Erbium oxide coatings were fabricated by midfrequency pulsed reactive magnetron sputtering by varying the deposition conditions with respect to the sputtering power from 78 W to 124 W and substrate temperature from room temperature to 677 ℃. Atomic force microscopy, nanoindentation, X-ray diffraction and grazing incidence X-ray diffraction were used to investigate the coatings’ surface morphology, mechanical properties and crystallization behaviors. Electrical properties of the coatings were also measured.

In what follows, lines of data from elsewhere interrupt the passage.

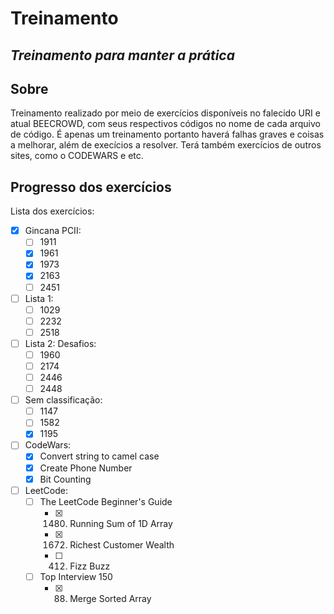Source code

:# Treinamento
## *Treinamento para manter a prática*

Sobre
-----

Treinamento realizado por meio de exercícios disponíveis no falecido URI e atual BEECROWD, com seus respectivos códigos no nome de cada arquivo de código.
É apenas um treinamento portanto haverá falhas graves e coisas a melhorar, além de execícios a resolver.
Terá também exercícios de outros sites, como o CODEWARS e etc.

Progresso dos exercícios
------------------------
Lista dos exercícios:
- [X] Gincana PCII:
  - [ ] 1911
  - [X] 1961
  - [X] 1973
  - [X] 2163
  - [ ] 2451
- [ ] Lista 1:
  - [ ] 1029
  - [ ] 2232
  - [ ] 2518
- [ ] Lista 2: Desafios:
  - [ ] 1960
  - [ ] 2174
  - [ ] 2446
  - [ ] 2448
- [ ] Sem classificação:
  - [ ] 1147
  - [ ] 1582
  - [x] 1195
- [ ] CodeWars:
  - [X] Convert string to camel case
  - [X] Create Phone Number
  - [X] Bit Counting
- [ ] LeetCode:
  - [ ] The LeetCode Beginner's Guide
    - [X] 1480. Running Sum of 1D Array
    - [X] 1672. Richest Customer Wealth
    - [ ] 412. Fizz Buzz
  - [ ] Top Interview 150
    - [X] 88. Merge Sorted Array
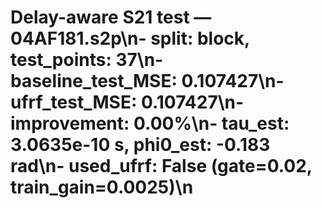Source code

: # Delay-aware S21 test — 04AF181.s2p\n- split: block, test_points: 37\n- baseline_test_MSE: 0.107427\n- ufrf_test_MSE: 0.107427\n- improvement: 0.00%\n- tau_est: 3.0635e-10 s, phi0_est: -0.183 rad\n- used_ufrf: False (gate=0.02, train_gain=0.0025)\n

Erbium oxide coatings fabricated by pulsed magnetron sputtering have high deposition rate, varying from 28 nm/min to 68nm/min. A monoclinic Er2O3 phase is obtained in the coatings. The crystalline quality of the coatings decreases with the increasing of the sputtering power. The diffraction intensity of monoclinic phase decreases as the substrate temperature was increased from room temperature to 500 ℃ and 677 ℃. It is believed that the high deposition rate and low substrate temperature could lead to the formation of the monoclinic Er2O3 coatings. The hardness and elastic modulus of the coatings deposited at substrate temperatures from room temperature to 677 ℃ vary from 11.9 GPa to 15.7 GPa and from 179 GPa to 225 GPa, respectively. The coatings deposited from room temperature to 677℃ all have high resistivity, varying from 1.5×1012 Ω ·cm to 3.1×1012 Ω ·cm, meeting the requirements of the insulating coatings in application to fusion reactor.